“Nothing,” replied Average Jones.
“Nothing? Was he coursing with spiders merely for sport?”
“Oh, no. You see Mr. Dorr was interfering with the machinery of one of our ruling institutions, the Canned Meat Trust. He possessed information which would have indicted all the officials. Therefore it was desirable—even essential—that he should be removed from the pathway of progress.”
“Nonsense! Socialistic nonsense!” snapped Mr. Curtis Fleming. “Trusts may be unprincipled, but they don’t commit individual crimes.”
“Don’t they?” returned Average Jones, smiling amiably at his own boot-tip. “Did you ever hear of Mr. Adel Meyer’s little corset steel which he invented to stick in the customs scales and rob the government for the profit of his Syrup Trust? Or of the individual oil refineries which mysteriously disappeared in fire and smoke at a time when they became annoying to the Combination Oil Trust? Or of the Traction Trust’s two plots to murder Prosecutor Henry in San Francisco? I’m just mentioning a few cases from memory. Why, when a criminal trust faces only loss it will commit forgery, theft or arson. When it faces jail, it will commit murder just as determinedly. Self-defense, you know. As for the case of Mr. Dorr—” and he proceeded to detail the various attempts on the young chemist’s life.
“But why so roundabout a method?” asked Dorr skeptically.
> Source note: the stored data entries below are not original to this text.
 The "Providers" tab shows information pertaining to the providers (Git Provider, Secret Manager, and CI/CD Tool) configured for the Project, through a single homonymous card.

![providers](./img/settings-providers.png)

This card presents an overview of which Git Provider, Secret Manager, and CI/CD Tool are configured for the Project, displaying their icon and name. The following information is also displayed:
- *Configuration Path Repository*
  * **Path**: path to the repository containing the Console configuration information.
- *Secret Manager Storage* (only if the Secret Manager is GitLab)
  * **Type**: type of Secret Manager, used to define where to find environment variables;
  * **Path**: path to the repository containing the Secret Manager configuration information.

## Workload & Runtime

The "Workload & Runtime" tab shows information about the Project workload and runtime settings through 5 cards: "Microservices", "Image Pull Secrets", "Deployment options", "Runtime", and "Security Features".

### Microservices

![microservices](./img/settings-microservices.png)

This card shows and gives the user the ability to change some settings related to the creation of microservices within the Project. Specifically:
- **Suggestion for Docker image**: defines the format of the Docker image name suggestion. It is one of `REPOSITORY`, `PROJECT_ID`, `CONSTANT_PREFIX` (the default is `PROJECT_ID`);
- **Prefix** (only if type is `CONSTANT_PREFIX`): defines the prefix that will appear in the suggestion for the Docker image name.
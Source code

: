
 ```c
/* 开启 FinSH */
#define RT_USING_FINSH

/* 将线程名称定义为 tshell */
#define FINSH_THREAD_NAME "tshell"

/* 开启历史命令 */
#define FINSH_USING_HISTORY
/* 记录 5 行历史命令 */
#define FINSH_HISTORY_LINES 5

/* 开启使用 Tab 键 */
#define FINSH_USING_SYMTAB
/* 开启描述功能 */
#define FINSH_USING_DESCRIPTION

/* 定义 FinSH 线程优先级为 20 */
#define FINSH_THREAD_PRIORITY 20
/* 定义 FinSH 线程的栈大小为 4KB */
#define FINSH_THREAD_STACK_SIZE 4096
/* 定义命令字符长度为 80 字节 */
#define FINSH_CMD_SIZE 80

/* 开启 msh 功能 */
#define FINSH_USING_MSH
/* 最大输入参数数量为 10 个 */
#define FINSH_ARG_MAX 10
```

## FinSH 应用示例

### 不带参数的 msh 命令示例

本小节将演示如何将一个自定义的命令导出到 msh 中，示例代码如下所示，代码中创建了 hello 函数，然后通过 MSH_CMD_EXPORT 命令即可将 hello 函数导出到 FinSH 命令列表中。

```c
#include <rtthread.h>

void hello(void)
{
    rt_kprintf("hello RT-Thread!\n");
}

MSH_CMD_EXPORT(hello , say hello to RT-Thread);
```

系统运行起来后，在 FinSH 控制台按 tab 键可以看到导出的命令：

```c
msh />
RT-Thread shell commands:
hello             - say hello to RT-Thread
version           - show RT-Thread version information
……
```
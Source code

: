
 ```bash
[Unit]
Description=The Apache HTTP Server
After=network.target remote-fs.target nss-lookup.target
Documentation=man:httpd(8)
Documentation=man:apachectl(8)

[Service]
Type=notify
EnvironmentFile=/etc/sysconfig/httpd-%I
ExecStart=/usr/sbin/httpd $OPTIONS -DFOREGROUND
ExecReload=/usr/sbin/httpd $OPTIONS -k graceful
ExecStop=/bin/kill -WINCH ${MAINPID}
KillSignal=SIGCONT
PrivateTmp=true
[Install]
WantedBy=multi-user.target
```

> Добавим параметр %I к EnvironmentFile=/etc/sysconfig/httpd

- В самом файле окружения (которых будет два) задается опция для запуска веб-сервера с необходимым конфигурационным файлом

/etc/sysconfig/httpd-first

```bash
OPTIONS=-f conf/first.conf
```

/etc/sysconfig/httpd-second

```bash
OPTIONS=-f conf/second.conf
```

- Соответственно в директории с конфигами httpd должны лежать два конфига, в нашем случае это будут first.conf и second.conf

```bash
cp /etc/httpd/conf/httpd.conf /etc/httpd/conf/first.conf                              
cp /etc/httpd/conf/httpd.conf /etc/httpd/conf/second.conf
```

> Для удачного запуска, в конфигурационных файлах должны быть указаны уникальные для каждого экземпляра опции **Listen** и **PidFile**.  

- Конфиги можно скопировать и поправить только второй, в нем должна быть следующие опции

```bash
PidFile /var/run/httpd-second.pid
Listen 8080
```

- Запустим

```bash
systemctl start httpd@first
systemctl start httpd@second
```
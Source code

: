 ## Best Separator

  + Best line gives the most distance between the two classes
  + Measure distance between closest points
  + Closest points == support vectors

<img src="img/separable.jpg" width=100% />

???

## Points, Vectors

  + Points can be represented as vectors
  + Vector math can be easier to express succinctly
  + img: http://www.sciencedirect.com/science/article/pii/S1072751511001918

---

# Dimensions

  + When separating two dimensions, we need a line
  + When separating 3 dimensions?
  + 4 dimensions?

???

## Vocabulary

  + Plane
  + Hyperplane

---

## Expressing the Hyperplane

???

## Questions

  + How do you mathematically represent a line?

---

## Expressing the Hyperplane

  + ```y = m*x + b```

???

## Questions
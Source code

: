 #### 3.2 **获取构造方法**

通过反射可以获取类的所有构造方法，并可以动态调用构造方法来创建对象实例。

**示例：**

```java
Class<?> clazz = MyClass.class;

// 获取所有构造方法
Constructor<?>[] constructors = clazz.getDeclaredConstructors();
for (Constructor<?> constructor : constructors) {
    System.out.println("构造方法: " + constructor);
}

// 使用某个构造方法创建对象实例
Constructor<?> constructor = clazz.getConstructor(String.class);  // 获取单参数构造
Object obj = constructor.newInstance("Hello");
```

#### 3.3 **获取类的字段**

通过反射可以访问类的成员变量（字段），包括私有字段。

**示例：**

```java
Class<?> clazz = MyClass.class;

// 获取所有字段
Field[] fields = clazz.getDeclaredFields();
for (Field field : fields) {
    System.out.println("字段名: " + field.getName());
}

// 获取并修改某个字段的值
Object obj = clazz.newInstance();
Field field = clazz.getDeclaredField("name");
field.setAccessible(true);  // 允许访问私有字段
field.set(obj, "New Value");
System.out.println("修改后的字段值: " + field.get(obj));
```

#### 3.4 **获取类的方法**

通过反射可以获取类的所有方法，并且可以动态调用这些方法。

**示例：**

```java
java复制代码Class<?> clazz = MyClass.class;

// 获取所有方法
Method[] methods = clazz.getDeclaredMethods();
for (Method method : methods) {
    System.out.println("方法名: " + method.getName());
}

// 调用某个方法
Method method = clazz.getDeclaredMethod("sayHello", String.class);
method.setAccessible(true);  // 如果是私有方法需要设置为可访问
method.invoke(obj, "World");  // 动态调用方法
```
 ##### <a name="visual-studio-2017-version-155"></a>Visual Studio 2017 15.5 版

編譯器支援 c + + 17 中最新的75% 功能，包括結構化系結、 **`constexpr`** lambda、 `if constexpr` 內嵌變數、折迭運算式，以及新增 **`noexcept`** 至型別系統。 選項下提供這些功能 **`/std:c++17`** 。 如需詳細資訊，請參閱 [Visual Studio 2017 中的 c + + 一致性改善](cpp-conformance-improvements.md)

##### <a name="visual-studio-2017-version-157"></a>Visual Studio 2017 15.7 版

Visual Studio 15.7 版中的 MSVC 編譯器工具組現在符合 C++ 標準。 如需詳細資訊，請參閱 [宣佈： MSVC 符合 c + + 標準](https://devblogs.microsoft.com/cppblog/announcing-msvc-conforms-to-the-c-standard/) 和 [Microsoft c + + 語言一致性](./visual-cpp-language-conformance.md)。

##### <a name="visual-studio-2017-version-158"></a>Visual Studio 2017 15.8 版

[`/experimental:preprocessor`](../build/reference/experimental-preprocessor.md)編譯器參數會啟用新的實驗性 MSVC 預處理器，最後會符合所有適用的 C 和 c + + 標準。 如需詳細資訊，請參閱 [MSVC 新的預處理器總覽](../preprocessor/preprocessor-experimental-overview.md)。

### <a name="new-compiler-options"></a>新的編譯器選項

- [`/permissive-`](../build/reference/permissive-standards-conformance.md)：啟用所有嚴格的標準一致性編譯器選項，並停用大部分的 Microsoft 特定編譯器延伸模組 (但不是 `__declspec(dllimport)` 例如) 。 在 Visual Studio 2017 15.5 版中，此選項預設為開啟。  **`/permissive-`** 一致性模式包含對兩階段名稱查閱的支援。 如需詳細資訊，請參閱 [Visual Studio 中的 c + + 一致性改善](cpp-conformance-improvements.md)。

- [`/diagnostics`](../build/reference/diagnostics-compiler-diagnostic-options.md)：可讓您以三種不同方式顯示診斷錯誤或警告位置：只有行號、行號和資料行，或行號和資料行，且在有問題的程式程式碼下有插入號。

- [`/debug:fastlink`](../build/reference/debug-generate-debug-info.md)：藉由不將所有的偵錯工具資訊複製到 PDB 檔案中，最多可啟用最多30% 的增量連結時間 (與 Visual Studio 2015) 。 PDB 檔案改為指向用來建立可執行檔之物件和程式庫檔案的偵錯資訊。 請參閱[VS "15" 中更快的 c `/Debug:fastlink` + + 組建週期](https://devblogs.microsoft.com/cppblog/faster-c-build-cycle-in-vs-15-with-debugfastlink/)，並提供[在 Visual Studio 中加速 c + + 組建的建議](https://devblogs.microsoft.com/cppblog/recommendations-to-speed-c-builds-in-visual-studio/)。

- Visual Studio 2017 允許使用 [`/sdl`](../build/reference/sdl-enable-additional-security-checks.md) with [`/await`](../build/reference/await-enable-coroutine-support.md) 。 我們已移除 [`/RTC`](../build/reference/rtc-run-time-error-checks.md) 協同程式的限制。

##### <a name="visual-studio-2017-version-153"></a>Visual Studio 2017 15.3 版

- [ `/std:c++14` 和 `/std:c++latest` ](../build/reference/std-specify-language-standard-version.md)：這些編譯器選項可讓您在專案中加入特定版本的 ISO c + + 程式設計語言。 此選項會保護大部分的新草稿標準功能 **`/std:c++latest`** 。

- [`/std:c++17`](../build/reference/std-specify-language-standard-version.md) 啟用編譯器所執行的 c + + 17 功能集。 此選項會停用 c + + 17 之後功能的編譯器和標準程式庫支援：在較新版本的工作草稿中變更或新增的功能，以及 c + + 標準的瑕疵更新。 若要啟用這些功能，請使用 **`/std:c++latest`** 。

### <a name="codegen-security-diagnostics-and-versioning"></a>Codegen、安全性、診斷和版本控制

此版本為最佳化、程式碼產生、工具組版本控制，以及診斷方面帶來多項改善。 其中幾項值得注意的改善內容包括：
“Well, they tried the ordinary methods of murder on you through agents. That didn’t work. It was up to the Trust to put one of its own confidential men on it. Ross is an amateur entomologist. He devised a means that looked to be pretty safe and, in the long run, sure.”
“And would have been but for your skill, young Jones,” declared Mr. Curtis Fleming, with emphasis.
“Don’t forget the fortunate coincidences,” replied Average Jones modestly. “They’re about half of it. In fact, detective work, for all that is said on the other side, is mostly the ability to recognize and connect coincidences. The coincidence of the escape of the Red Dots from Professor Moseley’s breeding cages; the coincidence of the death of the dogs on Golden Hill, followed by the death of the child; the coincidence of poor Moseley’s having left the red dot letters on the desk instead of destroying them; the coincidence of Dorr’s dogs being bitten, when it might easily have been himself had he gone to turn on the radiator and disturbed the savage little spider—”
“And the chief coincidence of your having become interested in the advertisement which Judge Elverson had me insert, really more to scare off further attempts than anything else,” put in Dorr. “What became of the spiders that were slipped through my keyhole, anyway?”